__What is required__:
A line belongs in the answer if it contains "infile"; copy every such line from the entries below.

__Data shown__:
※ ※ ※
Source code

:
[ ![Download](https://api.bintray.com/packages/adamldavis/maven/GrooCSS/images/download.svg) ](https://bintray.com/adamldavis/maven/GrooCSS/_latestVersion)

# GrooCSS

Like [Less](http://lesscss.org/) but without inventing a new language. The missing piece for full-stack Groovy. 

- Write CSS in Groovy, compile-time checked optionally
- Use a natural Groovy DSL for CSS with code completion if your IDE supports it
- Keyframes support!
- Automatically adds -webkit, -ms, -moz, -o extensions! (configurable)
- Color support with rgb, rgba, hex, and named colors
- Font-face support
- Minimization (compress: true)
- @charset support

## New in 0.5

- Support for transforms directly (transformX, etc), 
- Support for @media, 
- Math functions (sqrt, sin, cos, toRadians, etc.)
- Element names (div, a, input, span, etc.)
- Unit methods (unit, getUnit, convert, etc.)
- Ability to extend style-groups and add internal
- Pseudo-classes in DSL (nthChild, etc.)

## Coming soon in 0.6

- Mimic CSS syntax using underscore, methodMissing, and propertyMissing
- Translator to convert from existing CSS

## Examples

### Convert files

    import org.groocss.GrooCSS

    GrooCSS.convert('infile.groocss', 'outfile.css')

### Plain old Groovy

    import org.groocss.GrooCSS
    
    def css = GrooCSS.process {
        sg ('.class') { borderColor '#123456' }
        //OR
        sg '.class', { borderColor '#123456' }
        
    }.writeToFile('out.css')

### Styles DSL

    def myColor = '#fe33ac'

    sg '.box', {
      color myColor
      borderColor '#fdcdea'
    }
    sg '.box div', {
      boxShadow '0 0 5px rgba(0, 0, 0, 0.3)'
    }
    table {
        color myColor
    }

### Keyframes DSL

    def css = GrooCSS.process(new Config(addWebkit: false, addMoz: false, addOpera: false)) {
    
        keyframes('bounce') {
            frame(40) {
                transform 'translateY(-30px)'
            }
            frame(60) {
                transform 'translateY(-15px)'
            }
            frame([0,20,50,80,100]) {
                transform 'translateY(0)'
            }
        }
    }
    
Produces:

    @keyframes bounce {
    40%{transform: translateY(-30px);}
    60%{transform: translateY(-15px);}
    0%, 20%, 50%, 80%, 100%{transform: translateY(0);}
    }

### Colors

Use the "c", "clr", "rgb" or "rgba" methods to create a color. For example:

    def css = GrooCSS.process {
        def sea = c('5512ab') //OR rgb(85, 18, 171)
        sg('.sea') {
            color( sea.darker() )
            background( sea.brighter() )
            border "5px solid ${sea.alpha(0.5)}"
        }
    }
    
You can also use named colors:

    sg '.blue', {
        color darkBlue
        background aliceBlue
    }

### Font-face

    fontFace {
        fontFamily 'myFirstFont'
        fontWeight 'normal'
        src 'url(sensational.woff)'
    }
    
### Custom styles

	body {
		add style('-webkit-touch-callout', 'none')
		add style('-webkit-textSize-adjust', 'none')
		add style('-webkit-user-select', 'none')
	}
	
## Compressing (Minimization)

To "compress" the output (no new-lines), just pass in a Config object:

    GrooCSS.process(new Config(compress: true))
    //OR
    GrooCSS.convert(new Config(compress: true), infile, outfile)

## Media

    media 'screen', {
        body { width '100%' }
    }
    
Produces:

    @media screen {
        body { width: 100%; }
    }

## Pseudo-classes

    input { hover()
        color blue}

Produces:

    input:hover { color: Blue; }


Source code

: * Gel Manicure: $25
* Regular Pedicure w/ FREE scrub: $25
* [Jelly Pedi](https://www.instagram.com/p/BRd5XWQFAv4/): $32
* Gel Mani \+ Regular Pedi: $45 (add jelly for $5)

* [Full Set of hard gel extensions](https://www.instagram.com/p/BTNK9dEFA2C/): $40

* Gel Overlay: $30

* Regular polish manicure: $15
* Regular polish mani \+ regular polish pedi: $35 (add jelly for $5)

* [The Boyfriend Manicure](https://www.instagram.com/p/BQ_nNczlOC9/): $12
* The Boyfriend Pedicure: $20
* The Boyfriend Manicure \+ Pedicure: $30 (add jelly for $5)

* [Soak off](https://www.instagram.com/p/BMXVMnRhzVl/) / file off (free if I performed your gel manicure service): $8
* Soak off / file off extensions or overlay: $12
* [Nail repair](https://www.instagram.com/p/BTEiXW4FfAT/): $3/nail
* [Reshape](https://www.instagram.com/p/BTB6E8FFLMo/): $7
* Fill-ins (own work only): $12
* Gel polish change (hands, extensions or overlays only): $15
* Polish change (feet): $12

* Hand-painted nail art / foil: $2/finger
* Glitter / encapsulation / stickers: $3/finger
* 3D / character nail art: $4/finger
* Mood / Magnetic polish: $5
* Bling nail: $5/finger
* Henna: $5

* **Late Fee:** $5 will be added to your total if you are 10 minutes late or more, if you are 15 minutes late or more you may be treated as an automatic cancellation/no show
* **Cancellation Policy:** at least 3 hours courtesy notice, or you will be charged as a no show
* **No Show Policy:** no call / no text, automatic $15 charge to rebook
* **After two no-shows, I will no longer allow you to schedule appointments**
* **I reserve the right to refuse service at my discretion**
※ ※ ※
__Answer__:
    GrooCSS.convert('infile.groocss', 'outfile.css')
    GrooCSS.convert(new Config(compress: true), infile, outfile)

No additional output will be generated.